- WHAT TO WORK ON: Reproduce this listing in full.

- RECORDED INFORMATION:
------------------------

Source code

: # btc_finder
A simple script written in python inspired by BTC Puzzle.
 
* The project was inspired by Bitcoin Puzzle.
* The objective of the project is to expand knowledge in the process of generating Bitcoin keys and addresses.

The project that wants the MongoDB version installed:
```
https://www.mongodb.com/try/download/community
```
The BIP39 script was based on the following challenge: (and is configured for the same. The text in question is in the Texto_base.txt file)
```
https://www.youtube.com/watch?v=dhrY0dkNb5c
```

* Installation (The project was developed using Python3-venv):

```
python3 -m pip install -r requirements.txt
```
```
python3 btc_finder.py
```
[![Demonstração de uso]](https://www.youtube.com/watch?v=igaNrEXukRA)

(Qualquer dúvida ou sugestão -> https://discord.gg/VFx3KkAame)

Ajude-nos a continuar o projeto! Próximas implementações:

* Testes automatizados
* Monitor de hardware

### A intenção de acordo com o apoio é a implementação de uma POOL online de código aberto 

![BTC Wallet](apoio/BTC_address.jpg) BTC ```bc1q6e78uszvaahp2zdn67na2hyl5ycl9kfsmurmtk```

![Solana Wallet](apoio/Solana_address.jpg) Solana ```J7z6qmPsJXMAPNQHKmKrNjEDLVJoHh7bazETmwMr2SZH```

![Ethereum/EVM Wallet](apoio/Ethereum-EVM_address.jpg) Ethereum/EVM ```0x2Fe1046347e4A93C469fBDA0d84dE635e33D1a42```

------------------------

- EXERCISE RESULT:
Source code

: # btc_finder
A simple script written in python inspired by BTC Puzzle.
 
* The project was inspired by Bitcoin Puzzle.
* The objective of the project is to expand knowledge in the process of generating Bitcoin keys and addresses.

The project that wants the MongoDB version installed:
```
https://www.mongodb.com/try/download/community
```
The BIP39 script was based on the following challenge: (and is configured for the same. The text in question is in the Texto_base.txt file)
```
https://www.youtube.com/watch?v=dhrY0dkNb5c
```

* Installation (The project was developed using Python3-venv):

```
python3 -m pip install -r requirements.txt
```
```
python3 btc_finder.py
```
[![Demonstração de uso]](https://www.youtube.com/watch?v=igaNrEXukRA)

(Qualquer dúvida ou sugestão -> https://discord.gg/VFx3KkAame)

Ajude-nos a continuar o projeto! Próximas implementações:

* Testes automatizados
* Monitor de hardware

### A intenção de acordo com o apoio é a implementação de uma POOL online de código aberto 

![BTC Wallet](apoio/BTC_address.jpg) BTC ```bc1q6e78uszvaahp2zdn67na2hyl5ycl9kfsmurmtk```

![Solana Wallet](apoio/Solana_address.jpg) Solana ```J7z6qmPsJXMAPNQHKmKrNjEDLVJoHh7bazETmwMr2SZH```

![Ethereum/EVM Wallet](apoio/Ethereum-EVM_address.jpg) Ethereum/EVM ```0x2Fe1046347e4A93C469fBDA0d84dE635e33D1a42```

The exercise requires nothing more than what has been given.